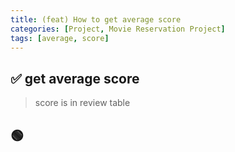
 ```yaml
---
title: (feat) How to get average score
categories: [Project, Movie Reservation Project]
tags: [average, score]
---
```


## ✅ get average score
> 
> score is in review table

## 🟢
+--
» **Action item**: Only lines of the data holding the word "score" go in the answer. Please copy each of them.

» **Written reply**:
title: (feat) How to get average score
tags: [average, score]
## ✅ get average score
> score is in review table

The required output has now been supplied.